Un bus nocturno de 7 horas me llevó de Bucaramanga a Medellín, segunda ciudad en importancia y población de Colombia. Nada más llegar a las 6 de la mañana y encontrarme un moderno metro (aquí va por el exterior pese al nombre) lleno a rebosar de gente corriendo, fue indicativo sin duda de que ya estaba en otra gran urbe con su ritmo trepidante habitual.
Aquí llegué a la casa de la familia de una amiga de Barcelona y ellos me pusieron en aviso de qué hacer para los próximos 4 días por aquí.
Uno se da cuenta de que hay que ir con cuidado y que es mejor no llamar la atención. Son muchos los avisos que te dicen “andate con ojo” y no hagas mucho el turista.
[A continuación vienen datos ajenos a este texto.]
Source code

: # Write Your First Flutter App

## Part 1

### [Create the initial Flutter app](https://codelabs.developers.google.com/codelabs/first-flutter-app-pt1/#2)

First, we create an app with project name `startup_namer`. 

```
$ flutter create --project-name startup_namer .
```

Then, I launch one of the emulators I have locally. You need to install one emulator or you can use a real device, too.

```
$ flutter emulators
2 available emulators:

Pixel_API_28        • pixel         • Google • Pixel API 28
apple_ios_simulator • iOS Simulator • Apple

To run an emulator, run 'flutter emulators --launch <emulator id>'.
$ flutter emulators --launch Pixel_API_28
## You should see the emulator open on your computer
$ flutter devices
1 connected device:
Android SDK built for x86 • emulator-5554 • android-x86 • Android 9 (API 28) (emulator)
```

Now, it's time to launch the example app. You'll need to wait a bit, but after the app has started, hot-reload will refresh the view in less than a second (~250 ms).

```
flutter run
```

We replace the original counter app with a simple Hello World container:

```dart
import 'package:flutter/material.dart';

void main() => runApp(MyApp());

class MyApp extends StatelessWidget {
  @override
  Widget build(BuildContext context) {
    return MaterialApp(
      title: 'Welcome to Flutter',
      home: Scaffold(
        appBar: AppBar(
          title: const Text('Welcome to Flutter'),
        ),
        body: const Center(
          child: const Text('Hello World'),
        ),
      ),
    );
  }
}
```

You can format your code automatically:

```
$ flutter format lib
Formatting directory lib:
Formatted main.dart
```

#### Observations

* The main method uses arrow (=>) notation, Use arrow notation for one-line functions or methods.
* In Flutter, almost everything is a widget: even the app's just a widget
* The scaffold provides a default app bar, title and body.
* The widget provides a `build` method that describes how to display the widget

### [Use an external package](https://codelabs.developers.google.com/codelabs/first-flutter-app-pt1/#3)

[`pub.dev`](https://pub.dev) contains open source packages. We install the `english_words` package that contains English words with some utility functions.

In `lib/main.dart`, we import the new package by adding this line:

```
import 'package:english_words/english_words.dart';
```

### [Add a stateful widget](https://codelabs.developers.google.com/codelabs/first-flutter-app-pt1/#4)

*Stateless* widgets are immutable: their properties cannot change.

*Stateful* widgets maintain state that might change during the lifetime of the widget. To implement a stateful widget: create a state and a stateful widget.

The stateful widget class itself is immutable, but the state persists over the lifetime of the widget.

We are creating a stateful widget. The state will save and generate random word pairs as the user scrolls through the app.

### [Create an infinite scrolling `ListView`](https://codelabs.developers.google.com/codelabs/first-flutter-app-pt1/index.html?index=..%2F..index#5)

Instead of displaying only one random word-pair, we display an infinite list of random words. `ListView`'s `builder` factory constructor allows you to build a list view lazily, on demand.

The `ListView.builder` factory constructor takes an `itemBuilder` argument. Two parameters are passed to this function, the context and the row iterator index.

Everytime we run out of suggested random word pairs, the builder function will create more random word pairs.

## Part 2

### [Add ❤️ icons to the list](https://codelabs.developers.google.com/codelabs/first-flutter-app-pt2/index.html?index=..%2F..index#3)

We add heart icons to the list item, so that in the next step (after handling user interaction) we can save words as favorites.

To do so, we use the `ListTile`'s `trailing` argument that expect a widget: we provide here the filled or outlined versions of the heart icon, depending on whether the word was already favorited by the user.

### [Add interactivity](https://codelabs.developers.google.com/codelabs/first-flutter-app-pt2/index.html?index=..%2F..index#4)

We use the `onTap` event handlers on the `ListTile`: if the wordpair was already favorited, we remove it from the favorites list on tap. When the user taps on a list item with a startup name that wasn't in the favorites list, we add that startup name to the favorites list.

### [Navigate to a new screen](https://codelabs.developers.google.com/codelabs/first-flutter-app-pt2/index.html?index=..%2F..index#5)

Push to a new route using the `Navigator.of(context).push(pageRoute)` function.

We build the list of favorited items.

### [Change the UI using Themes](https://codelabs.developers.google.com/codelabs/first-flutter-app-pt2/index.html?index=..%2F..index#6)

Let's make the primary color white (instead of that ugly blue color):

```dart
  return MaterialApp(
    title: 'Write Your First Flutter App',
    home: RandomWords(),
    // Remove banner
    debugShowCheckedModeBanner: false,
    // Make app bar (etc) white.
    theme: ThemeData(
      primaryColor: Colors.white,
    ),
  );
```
Es una ciudad en constante movimiento, con indicativos de que quiere progresar y lo está haciendo, pero a la vez con síntomas de que aún tardará en llegar, como la mendicidad, el caótico tráfico y la inseguridad palpable en las miradas de mucha gente sentada o agrupada en bancos o esquinas.
Visitar el barrio de Santo Domingo, alguna escuela, callejear el centro, etc… te muestran esta constante ebullición de una ciudad que dice ser ejemplo de la evolución y de la que, como tal, presumen sus habitantes.
Gran experiencia la vivida y grandes historias escuchadas sobre el pasado turbio y macarro de muchas atrocidades ocurridas por culpa del narcotráfico, lucha de comunas y vandalismo. Pero hay que pensar en positivo como lo hacen los autóctonos, y me ha gustado ver la lucha por mejorar y salir adelante en un gran cambio apreciable y que en futuro dejará Medellín en muy buen lugar.